VMware Cloud Community
dctaylorit
Contributor
Contributor
Jump to solution

SAN Performance

This is my first time working with a SAN and also my first time working with an ESX server w/o DAS and so far it has been fairly smooth. I’ve been able to get the SAN up and running also been able to get the ESX box to recognize it and have access to the LUNs.

The question I have thus far is that I’m not sure if my performance of the SAN is going to be acceptable. I’m going to running Win2k3 machines on here and will have some higher I/O apps running down the road (1 SQL and 1 Exchange box). For the most part the rest of the machines will not have very high I/O mostly just higher processor/RAM requirements, or will be test/dev machines.
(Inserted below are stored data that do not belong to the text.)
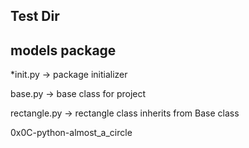 Test Dir
-----------------------------

models package
-------------------------------

*init.py -> package initializer

base.py -> base class for project

rectangle.py -> rectangle class inherits from Base class

0x0C-python-almost_a_circle
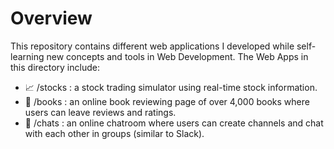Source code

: # Overview

This repository contains different web applications I developed while self-learning new concepts and tools in Web Development. The Web Apps in this directory include:
  -  :chart_with_upwards_trend: /stocks  : a stock trading simulator using real-time stock information.
  - :book: /books  : an online book reviewing page of over 4,000 books where users can leave reviews and ratings.
  - :speech_balloon: /chats  : an online chatroom where users can create channels and chat with each other in groups (similar to Slack). 
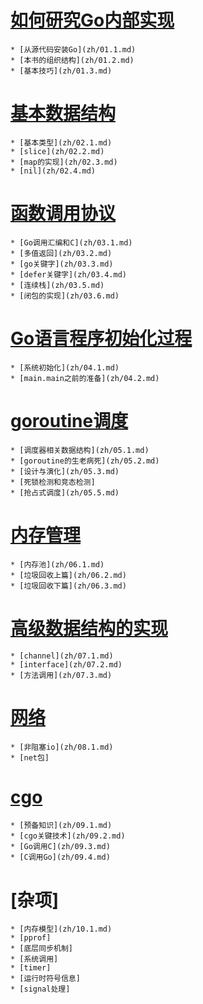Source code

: # [如何研究Go内部实现](zh/01.0.md)
	* [从源代码安装Go](zh/01.1.md)
	* [本书的组织结构](zh/01.2.md)
	* [基本技巧](zh/01.3.md)
# [基本数据结构](zh/02.0.md)
	* [基本类型](zh/02.1.md)
	* [slice](zh/02.2.md)
	* [map的实现](zh/02.3.md)
	* [nil](zh/02.4.md)
# [函数调用协议](zh/03.0.md)
	* [Go调用汇编和C](zh/03.1.md)
	* [多值返回](zh/03.2.md)
	* [go关键字](zh/03.3.md)
	* [defer关键字](zh/03.4.md)
	* [连续栈](zh/03.5.md)
	* [闭包的实现](zh/03.6.md)
# [Go语言程序初始化过程](zh/04.0.md)
	* [系统初始化](zh/04.1.md)
	* [main.main之前的准备](zh/04.2.md)
# [goroutine调度](zh/05.0.md)
	* [调度器相关数据结构](zh/05.1.md)
	* [goroutine的生老病死](zh/05.2.md)
	* [设计与演化](zh/05.3.md)
	* [死锁检测和竞态检测]
	* [抢占式调度](zh/05.5.md)
# [内存管理](zh/06.0.md)
	* [内存池](zh/06.1.md)
	* [垃圾回收上篇](zh/06.2.md)
	* [垃圾回收下篇](zh/06.3.md)
# [高级数据结构的实现](zh/07.0.md)
	* [channel](zh/07.1.md)
	* [interface](zh/07.2.md)
	* [方法调用](zh/07.3.md)
# [网络](zh/08.0.md)
	* [非阻塞io](zh/08.1.md)
	* [net包]
# [cgo](zh/09.0.md)
	* [预备知识](zh/09.1.md)
	* [cgo关键技术](zh/09.2.md)
	* [Go调用C](zh/09.3.md)
	* [C调用Go](zh/09.4.md)
# [杂项]
	* [内存模型](zh/10.1.md)
	* [pprof]
	* [底层同步机制]
	* [系统调用]
	* [timer]
	* [运行时符号信息]
	* [signal处理]
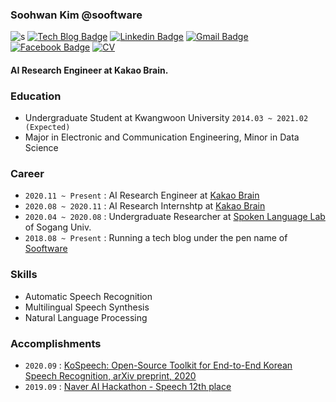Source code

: ### Soohwan Kim @sooftware   
  
![s](https://komarev.com/ghpvc/?username=sooftware) [![Tech Blog Badge](http://img.shields.io/badge/-Tech%20blog-black?style=flat-square&logo=github&link=https://zzsza.github.io/)](https://blog.naver.com/sooftware) [![Linkedin Badge](https://img.shields.io/badge/-LinkedIn-blue?style=flat-square&logo=Linkedin&logoColor=white&link=https://www.linkedin.com/in/soohwan-kim-532092182/)](https://www.linkedin.com/in/soohwan-kim-532092182/) [![Gmail Badge](https://img.shields.io/badge/Gmail-d14836?style=flat-square&logo=Gmail&logoColor=white&link=mailto:snugyun01@gmail.com)](mailto:sh951011@gmail.com) [![Facebook Badge](https://img.shields.io/badge/facebook-1877f2?style=flat-square&logo=facebook&logoColor=white&link=https://www.facebook.com/zzsza)](https://facebook.com/sooftware95) [![CV](https://img.shields.io/badge/Curriculum%20Vitae-informational?style=flat-square&logo=Latex&logoColor=white&link=https://www.linkedin.com/in/soohwan-kim-532092182/)](https://github.com/sooftware/sooftware/blob/master/CV.pdf)  
  
#### AI Research Engineer at Kakao Brain.  
  
### Education
* Undergraduate Student at Kwangwoon University `2014.03 ~ 2021.02 (Expected)`  
* Major in Electronic and Communication Engineering, Minor in Data Science  
  
### Career
* `2020.11 ~ Present` : AI Research Engineer at [Kakao Brain](https://www.kakaobrain.com/)  
* `2020.08 ~ 2020.11` : AI Research Internshtp at [Kakao Brain](https://www.kakaobrain.com/) 
* `2020.04 ~ 2020.08` : Undergraduate Researcher at [Spoken Language Lab](http://speech.sogang.ac.kr/) of Sogang Univ.
* `2018.08 ~ Present` : Running a tech blog under the pen name of [Sooftware](https://blog.naver.com/sooftware)
  
### Skills

* Automatic Speech Recognition
* Multilingual Speech Synthesis
* Natural Language Processing
  
### Accomplishments
* `2020.09` : [KoSpeech: Open-Source Toolkit for End-to-End Korean Speech Recognition, arXiv preprint, 2020](https://arxiv.org/abs/2009.03092)  
* `2019.09` : [Naver AI Hackathon - Speech 12th place](https://github.com/sooftware/Naver-AI-Hackathon-Speech) 
  
<!--
**sooftware/sooftware** is a ✨ _special_ ✨ repository because its `README.md` (this file) appears on your GitHub profile.
  
Here are some ideas to get you started:

- 🔭 I’m currently working on ...
- 🌱 I’m currently learning ...
- 👯 I’m looking to collaborate on ...
- 🤔 I’m looking for help with ...
- 💬 Ask me about ...
- 📫 How to reach me: ...
- 😄 Pronouns: ...
- ⚡ Fun fact: ...
-->
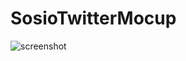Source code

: # SosioTwitterMocup

![screenshot](https://github.com/hkjena/SosioTwitterMocup/tree/master/assets/screen.png?raw=true)
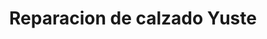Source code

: ---
title: "Reparacion de calzado Yuste"
url: /las-rozas-de-madrid/reparacion-de-calzado-yuste/
shop: Schuhe
---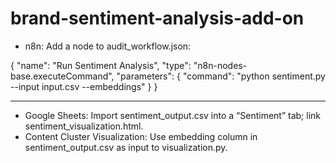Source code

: # brand-sentiment-analysis-add-on

- n8n: Add a node to audit_workflow.json:

{
  "name": "Run Sentiment Analysis",
  "type": "n8n-nodes-base.executeCommand",
  "parameters": {
    "command": "python sentiment.py --input input.csv --embeddings"
  }
}


----
- Google Sheets: Import sentiment_output.csv into a “Sentiment” tab; link sentiment_visualization.html.
- Content Cluster Visualization: Use embedding column in sentiment_output.csv as input to visualization.py.

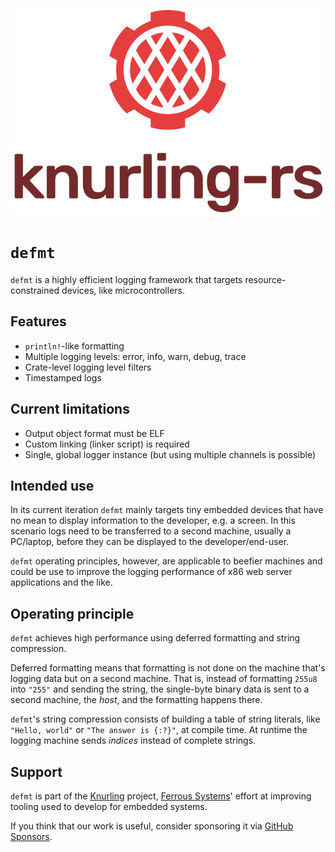 <p align="center"><img src="assets/knurling_logo_light_text.svg"></p>

# `defmt`

`defmt` is a highly efficient logging framework that targets resource-constrained devices, like microcontrollers.

## Features

- `println!`-like formatting
- Multiple logging levels: error, info, warn, debug, trace
- Crate-level logging level filters
- Timestamped logs

## Current limitations

- Output object format must be ELF
- Custom linking (linker script) is required
- Single, global logger instance (but using multiple channels is possible)

## Intended use

In its current iteration `defmt` mainly targets tiny embedded devices that have no mean to display information to the developer, e.g. a screen.
In this scenario logs need to be transferred to a second machine, usually a PC/laptop, before they can be displayed to the developer/end-user.

`defmt` operating principles, however, are applicable to beefier machines and could be use to improve the logging performance of x86 web server applications and the like.

## Operating principle

`defmt` achieves high performance using deferred formatting and string compression.

Deferred formatting means that formatting is not done on the machine that's logging data but on a second machine.
That is, instead of formatting `255u8` into `"255"` and sending the string, the single-byte binary data is sent to a second machine, the *host*, and the formatting happens there.

`defmt`'s string compression consists of building a table of string literals, like `"Hello, world"` or `"The answer is {:?}"`, at compile time.
At runtime the logging machine sends *indices* instead of complete strings.

## Support

`defmt` is part of the [Knurling] project, [Ferrous Systems]' effort at
improving tooling used to develop for embedded systems.

If you think that our work is useful, consider sponsoring it via [GitHub
Sponsors].

[Knurling]: https://knurling.ferrous-systems.com/
[Ferrous Systems]: https://ferrous-systems.com/
[GitHub Sponsors]: https://github.com/sponsors/knurling-rs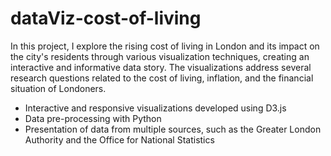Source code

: # dataViz-cost-of-living

In this project, I explore the rising cost of living in London and its impact on the city's residents through various visualization techniques, creating an interactive and informative data story. The visualizations address several research questions related to the cost of living, inflation, and the financial situation of Londoners.

- Interactive and responsive visualizations developed using D3.js
- Data pre-processing with Python
- Presentation of data from multiple sources, such as the Greater London Authority and the Office for National Statistics
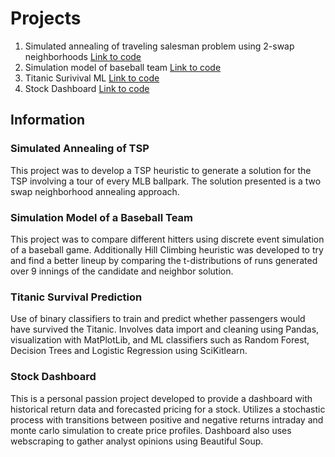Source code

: # Projects
1. Simulated annealing of traveling salesman problem using 2-swap neighborhoods [Link to code](https://github.com/drejeski/projects/blob/main/TSP%20Simulated%20Annealing)
2. Simulation model of baseball team [Link to code](https://github.com/drejeski/projects/blob/main/Baseball%20Simulation)
3. Titanic Surivival ML [Link to code](https://github.com/drejeski/projects/blob/main/Titanic%20ML)
4. Stock Dashboard [Link to code](https://github.com/drejeski/projects/blob/main/Stock%20Dashboard) 

## Information

### Simulated Annealing of TSP
This project was to develop a TSP heuristic to generate a solution for the TSP involving a tour of every MLB ballpark. The solution presented is a two swap neighborhood annealing approach. 

### Simulation Model of a Baseball Team
This project was to compare different hitters using discrete event simulation of a baseball game. Additionally Hill Climbing heuristic was developed to try and find a better lineup by comparing the t-distributions of runs generated over 9 innings of the candidate and neighbor solution. 

### Titanic Survival Prediction
Use of binary classifiers to train and predict whether passengers would have survived the Titanic. Involves data import and cleaning using Pandas, visualization with MatPlotLib,  and ML classifiers such as Random Forest, Decision Trees and Logistic Regression using SciKitlearn.

### Stock Dashboard
This is a personal passion project developed to provide a dashboard with historical return data and forecasted pricing for a stock. Utilizes a stochastic process with transitions between positive and negative returns intraday and monte carlo simulation to create price profiles. Dashboard also uses webscraping to gather analyst opinions using Beautiful Soup. 
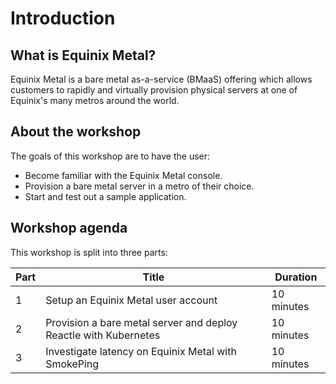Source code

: # Introduction

## What is Equinix Metal?

Equinix Metal is a bare metal as-a-service (BMaaS) offering which allows customers to rapidly and virtually provision physical servers at one of Equinix's many metros around the world.

## About the workshop

The goals of this workshop are to have the user:

* Become familiar with the Equinix Metal console.
* Provision a bare metal server in a metro of their choice.
* Start and test out a sample application.

## Workshop agenda

This workshop is split into three parts:

| Part | Title | Duration |
| - | - | - |
| 1 | Setup an Equinix Metal user account | 10 minutes |
| 2 | Provision a bare metal server and deploy Reactle with Kubernetes | 10 minutes |
| 3 | Investigate latency on Equinix Metal with SmokePing | 10 minutes |

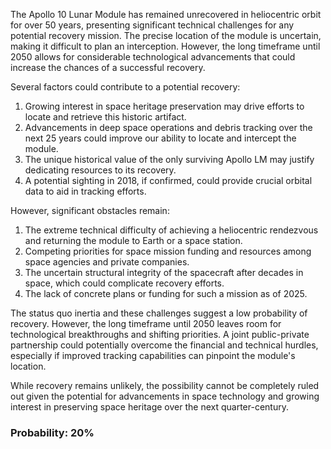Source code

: The Apollo 10 Lunar Module has remained unrecovered in heliocentric orbit for over 50 years, presenting significant technical challenges for any potential recovery mission. The precise location of the module is uncertain, making it difficult to plan an interception. However, the long timeframe until 2050 allows for considerable technological advancements that could increase the chances of a successful recovery.

Several factors could contribute to a potential recovery:

1. Growing interest in space heritage preservation may drive efforts to locate and retrieve this historic artifact.
2. Advancements in deep space operations and debris tracking over the next 25 years could improve our ability to locate and intercept the module.
3. The unique historical value of the only surviving Apollo LM may justify dedicating resources to its recovery.
4. A potential sighting in 2018, if confirmed, could provide crucial orbital data to aid in tracking efforts.

However, significant obstacles remain:

1. The extreme technical difficulty of achieving a heliocentric rendezvous and returning the module to Earth or a space station.
2. Competing priorities for space mission funding and resources among space agencies and private companies.
3. The uncertain structural integrity of the spacecraft after decades in space, which could complicate recovery efforts.
4. The lack of concrete plans or funding for such a mission as of 2025.

The status quo inertia and these challenges suggest a low probability of recovery. However, the long timeframe until 2050 leaves room for technological breakthroughs and shifting priorities. A joint public-private partnership could potentially overcome the financial and technical hurdles, especially if improved tracking capabilities can pinpoint the module's location.

While recovery remains unlikely, the possibility cannot be completely ruled out given the potential for advancements in space technology and growing interest in preserving space heritage over the next quarter-century.

### Probability: 20%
I’ve been using a Win2k3 R2 SP2 text box and running I/OMeter to try and get some hard numbers for my performance testing and thus far this is what I’ve came up with.

When running 32k block size and 100% Read – 0% Random I’ve got the following numbers (regardless of using a TOE card or using VMWare’s iSCSI software initiator).

Total I/O per Sec 1178.03

Total MB per Sec 36.81

Average I/O Response Time (ms) .8477

When running the I/O Meter All in one test I’m getting these numbers:

Total I/O per Sec 939.23

Total MB per Sec 12.04

Average I/O Response Time (ms) 1.0635

Those numbers just don’t seem to add up to me. Unfortunately I don’t really have anyone I can ask for help so if anyone has any thought I would greatly appreciate it.

My environment is as follows:

\- LeftHand Networks DL320s SAN (3.6 TB Raw – 15k SAS drives) – Both NICs are in Bridged mode

\- Cisco 3750 24 Gigabit switch (12 ports on dedicated VLAN for iSCSI traffic only)

\- 2 HP DL360G5 Servers (Only using 1 right now for testing, other is in production)

\- Each DL360 has a Qlogic QLA4050C TOE card (latest BIOS - v1.09)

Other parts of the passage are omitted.